Aim of the exercise: Your output should be the lines below from the one with "# Configuration files" through the one with "Here are a list", copied exactly, pictures excluded.

(Stored data)
┄┄┄┄┄┄┄┄┄┄

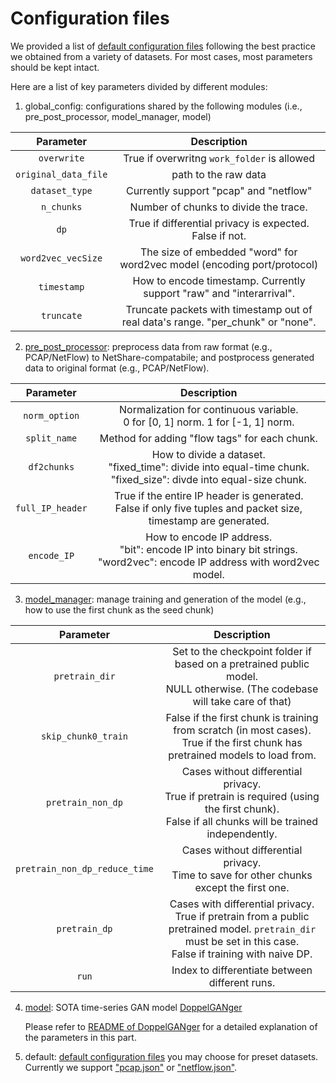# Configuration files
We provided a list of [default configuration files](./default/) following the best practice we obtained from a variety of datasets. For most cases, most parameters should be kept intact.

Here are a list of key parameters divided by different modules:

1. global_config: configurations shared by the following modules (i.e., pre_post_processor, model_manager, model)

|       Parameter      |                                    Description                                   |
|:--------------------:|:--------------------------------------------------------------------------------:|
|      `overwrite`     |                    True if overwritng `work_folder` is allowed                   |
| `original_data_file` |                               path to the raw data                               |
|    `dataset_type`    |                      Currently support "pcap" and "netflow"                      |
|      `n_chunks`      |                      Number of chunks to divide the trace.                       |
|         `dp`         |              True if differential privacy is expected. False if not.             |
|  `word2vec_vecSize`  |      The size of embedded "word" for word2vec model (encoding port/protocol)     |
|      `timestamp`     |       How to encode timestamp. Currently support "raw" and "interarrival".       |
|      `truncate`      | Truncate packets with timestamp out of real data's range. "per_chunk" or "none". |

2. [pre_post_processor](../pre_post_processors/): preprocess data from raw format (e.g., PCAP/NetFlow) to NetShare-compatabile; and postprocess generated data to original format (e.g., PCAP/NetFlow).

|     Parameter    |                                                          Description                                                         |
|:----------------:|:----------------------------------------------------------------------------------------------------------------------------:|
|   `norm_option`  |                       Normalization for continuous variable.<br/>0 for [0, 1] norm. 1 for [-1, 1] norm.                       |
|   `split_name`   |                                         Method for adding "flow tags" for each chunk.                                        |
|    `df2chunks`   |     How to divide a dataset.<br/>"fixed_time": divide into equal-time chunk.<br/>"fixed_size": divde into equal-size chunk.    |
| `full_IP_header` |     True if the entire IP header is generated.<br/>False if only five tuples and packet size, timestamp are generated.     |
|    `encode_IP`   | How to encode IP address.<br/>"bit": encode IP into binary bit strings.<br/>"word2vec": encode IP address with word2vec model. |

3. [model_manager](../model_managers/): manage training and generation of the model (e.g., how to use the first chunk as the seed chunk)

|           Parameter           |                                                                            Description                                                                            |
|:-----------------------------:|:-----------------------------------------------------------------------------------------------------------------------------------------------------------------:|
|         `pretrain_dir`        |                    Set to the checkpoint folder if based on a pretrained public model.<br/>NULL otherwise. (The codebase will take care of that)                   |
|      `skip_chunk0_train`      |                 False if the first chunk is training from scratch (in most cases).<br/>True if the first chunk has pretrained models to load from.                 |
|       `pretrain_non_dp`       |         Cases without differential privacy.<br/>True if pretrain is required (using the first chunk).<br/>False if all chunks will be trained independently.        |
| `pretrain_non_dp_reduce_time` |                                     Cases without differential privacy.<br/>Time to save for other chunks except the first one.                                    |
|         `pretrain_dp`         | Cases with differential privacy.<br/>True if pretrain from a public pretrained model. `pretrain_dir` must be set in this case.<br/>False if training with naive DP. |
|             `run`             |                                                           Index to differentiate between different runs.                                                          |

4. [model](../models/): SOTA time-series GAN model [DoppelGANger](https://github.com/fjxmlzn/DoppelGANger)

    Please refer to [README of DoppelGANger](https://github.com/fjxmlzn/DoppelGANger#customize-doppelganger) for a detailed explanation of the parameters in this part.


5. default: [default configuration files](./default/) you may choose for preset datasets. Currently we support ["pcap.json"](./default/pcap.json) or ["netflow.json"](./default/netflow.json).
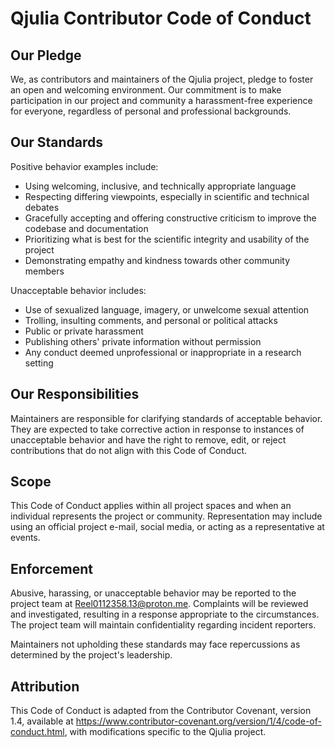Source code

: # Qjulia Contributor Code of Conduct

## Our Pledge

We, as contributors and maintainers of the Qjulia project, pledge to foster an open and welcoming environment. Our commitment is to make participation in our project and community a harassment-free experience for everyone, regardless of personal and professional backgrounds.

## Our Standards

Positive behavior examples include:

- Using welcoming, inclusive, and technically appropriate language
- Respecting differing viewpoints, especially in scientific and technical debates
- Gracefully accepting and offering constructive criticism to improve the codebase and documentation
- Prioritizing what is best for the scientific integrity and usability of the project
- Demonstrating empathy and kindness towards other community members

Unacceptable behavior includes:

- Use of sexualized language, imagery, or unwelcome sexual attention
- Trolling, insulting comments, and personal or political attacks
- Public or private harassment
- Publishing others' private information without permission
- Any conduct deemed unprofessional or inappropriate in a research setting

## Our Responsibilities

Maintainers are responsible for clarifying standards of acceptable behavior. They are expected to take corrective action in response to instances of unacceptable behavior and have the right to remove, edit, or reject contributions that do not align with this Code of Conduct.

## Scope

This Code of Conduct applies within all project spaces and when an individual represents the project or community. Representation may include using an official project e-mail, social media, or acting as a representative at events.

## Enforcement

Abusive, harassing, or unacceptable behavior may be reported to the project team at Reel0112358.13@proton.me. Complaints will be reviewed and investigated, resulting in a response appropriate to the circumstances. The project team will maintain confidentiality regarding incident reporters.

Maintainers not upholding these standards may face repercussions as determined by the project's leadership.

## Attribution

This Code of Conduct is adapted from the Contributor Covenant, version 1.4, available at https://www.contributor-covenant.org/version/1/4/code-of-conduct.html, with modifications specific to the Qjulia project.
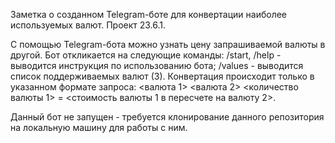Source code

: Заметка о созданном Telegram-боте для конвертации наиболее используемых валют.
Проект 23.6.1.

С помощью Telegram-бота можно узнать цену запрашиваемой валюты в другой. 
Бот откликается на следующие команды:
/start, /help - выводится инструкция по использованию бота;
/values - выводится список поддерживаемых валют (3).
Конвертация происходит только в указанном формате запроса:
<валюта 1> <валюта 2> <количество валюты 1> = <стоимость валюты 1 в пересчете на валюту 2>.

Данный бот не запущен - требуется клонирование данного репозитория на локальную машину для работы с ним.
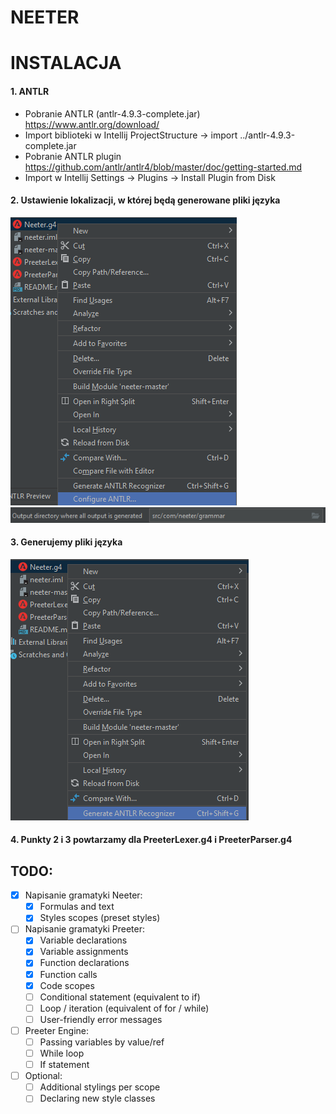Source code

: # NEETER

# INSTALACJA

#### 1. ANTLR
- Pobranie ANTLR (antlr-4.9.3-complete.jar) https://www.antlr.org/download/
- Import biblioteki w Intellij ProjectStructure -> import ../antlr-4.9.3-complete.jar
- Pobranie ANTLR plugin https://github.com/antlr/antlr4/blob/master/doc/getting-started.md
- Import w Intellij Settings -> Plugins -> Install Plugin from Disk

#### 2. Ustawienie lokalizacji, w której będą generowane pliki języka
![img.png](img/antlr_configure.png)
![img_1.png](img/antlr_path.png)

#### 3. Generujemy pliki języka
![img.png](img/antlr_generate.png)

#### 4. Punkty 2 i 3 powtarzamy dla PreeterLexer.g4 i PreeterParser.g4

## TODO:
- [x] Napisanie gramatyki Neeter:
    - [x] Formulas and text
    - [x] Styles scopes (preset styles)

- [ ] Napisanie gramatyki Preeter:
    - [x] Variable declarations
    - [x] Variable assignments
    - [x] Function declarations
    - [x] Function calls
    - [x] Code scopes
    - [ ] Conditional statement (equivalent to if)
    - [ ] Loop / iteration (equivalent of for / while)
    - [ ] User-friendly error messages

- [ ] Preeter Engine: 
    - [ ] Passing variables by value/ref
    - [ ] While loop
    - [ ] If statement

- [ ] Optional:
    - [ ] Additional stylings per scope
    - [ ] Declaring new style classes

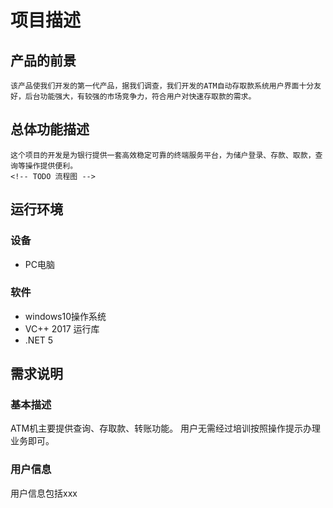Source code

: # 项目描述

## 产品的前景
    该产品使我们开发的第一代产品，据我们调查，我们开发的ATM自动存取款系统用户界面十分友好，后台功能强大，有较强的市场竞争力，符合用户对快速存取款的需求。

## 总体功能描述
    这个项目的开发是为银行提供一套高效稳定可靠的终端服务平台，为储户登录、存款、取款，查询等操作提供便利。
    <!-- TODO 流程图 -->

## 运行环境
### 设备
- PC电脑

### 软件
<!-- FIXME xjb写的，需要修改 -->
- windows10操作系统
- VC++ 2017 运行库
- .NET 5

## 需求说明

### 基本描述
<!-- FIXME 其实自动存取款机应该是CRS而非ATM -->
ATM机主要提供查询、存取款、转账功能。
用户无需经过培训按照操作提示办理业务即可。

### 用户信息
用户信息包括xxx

┄┄┄┄┄┄┄┄┄┄

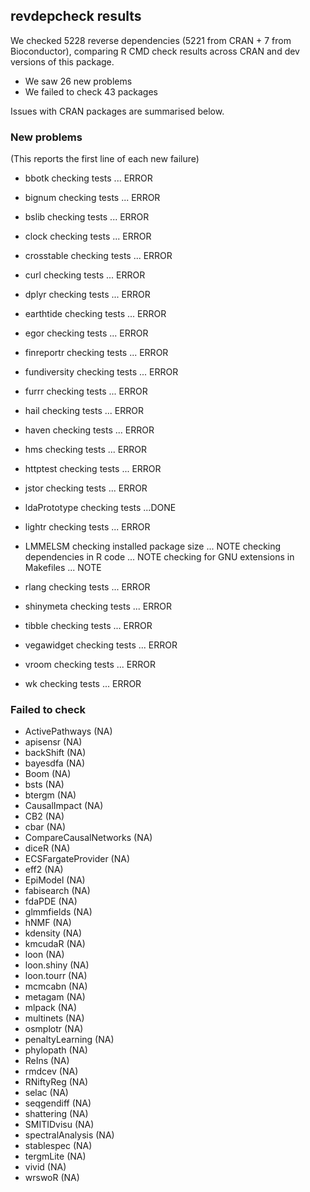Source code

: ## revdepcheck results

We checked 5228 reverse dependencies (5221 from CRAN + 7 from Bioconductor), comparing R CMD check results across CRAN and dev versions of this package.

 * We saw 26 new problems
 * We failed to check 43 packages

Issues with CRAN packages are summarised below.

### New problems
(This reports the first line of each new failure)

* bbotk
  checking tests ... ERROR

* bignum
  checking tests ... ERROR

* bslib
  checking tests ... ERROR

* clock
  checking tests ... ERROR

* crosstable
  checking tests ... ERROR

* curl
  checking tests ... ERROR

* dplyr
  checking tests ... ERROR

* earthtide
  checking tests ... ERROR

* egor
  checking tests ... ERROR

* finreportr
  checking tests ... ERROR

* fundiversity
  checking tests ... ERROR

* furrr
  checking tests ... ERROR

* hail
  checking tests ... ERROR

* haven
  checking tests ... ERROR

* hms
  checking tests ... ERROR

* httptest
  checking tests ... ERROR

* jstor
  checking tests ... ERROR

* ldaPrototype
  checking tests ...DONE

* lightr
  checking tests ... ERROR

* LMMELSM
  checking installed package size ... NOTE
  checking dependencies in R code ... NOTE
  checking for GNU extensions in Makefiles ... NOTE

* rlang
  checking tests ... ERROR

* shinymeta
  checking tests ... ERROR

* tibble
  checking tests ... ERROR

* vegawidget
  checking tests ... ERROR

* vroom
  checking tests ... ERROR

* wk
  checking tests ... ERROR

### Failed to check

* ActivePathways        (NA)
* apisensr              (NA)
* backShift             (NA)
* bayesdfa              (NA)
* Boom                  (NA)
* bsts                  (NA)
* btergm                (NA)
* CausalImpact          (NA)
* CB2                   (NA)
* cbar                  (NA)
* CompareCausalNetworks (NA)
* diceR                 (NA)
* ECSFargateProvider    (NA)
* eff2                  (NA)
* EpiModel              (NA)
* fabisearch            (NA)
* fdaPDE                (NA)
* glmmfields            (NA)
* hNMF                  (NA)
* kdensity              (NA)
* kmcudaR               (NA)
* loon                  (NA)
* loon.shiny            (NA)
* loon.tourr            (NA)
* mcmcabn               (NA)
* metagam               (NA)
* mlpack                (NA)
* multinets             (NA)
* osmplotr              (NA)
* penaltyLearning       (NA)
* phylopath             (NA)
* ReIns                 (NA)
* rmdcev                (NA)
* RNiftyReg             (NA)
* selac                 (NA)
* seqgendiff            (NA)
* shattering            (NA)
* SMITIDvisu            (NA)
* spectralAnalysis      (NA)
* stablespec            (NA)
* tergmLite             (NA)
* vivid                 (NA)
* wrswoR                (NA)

┄┄┄┄┄┄┄┄┄┄

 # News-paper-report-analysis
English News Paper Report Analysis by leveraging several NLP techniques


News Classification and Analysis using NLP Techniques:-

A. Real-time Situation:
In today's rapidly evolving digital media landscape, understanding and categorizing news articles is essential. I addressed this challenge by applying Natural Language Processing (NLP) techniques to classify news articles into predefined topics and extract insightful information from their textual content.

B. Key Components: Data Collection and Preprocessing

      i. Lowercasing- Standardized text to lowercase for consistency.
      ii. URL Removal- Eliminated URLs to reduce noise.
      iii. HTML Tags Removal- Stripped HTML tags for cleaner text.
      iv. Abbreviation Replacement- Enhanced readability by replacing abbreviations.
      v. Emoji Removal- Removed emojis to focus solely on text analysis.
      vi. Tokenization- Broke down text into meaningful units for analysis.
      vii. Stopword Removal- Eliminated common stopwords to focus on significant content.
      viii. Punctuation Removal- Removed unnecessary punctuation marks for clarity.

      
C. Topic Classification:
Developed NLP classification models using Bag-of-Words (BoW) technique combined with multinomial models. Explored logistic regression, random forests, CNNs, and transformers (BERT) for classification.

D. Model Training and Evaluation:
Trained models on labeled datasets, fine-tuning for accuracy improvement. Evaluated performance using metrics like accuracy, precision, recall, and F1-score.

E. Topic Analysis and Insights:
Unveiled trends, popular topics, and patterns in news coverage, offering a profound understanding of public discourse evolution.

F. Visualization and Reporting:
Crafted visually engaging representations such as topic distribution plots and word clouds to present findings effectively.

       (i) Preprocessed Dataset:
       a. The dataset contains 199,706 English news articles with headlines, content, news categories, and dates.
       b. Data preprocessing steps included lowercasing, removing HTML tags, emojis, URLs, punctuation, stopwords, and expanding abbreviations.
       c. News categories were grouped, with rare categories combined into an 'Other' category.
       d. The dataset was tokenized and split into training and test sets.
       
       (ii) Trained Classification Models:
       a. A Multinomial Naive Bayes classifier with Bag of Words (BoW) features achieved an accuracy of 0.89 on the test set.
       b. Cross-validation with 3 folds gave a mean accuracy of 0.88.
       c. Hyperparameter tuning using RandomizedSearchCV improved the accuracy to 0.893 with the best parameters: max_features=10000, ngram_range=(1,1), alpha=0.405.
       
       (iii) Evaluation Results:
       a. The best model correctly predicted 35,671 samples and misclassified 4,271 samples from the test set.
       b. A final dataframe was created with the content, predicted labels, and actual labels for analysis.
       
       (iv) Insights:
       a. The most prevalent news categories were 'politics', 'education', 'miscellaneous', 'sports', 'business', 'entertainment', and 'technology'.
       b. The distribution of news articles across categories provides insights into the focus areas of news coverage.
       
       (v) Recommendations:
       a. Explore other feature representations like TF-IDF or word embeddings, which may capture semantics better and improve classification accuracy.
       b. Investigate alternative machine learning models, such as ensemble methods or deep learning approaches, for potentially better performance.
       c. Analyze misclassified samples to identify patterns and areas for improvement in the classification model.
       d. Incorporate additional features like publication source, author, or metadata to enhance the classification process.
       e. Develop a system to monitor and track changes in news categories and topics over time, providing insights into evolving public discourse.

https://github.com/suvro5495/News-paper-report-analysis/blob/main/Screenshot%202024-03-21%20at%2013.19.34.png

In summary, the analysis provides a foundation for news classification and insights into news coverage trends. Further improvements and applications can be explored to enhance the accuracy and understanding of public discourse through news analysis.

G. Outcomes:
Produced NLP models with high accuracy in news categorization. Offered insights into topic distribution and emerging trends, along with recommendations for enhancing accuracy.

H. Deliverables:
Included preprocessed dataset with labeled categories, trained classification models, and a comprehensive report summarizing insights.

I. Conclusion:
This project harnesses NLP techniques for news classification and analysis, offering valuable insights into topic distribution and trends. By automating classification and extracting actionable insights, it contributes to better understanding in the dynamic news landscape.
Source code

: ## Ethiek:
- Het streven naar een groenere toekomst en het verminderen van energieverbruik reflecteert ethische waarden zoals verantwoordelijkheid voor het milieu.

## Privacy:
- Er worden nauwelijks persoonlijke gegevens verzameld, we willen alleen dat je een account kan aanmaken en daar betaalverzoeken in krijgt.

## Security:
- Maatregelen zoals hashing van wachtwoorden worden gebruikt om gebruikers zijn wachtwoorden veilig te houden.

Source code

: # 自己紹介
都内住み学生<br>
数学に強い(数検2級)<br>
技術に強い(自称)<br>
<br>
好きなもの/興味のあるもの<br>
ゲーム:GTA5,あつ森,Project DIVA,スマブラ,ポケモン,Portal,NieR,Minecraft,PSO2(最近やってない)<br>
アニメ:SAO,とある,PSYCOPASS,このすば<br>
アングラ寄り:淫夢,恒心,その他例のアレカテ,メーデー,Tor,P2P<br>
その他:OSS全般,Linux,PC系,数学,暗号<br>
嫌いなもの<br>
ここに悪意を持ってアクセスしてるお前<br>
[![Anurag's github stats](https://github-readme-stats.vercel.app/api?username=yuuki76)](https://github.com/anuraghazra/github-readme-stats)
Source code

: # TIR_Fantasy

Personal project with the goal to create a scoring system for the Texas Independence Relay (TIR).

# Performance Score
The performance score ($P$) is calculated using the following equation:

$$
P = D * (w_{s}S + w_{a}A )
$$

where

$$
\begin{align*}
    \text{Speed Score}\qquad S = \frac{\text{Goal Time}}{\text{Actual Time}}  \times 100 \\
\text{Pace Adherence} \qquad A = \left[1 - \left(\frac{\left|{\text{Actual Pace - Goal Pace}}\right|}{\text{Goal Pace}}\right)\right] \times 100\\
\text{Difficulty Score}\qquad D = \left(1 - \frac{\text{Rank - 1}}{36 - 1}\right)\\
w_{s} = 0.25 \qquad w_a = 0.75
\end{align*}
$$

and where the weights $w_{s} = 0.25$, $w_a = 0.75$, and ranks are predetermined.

┄┄┄┄┄┄┄┄┄┄

Response to this exercise:
# Configuration files
We provided a list of [default configuration files](./default/) following the best practice we obtained from a variety of datasets. For most cases, most parameters should be kept intact.

Here are a list of key parameters divided by different modules:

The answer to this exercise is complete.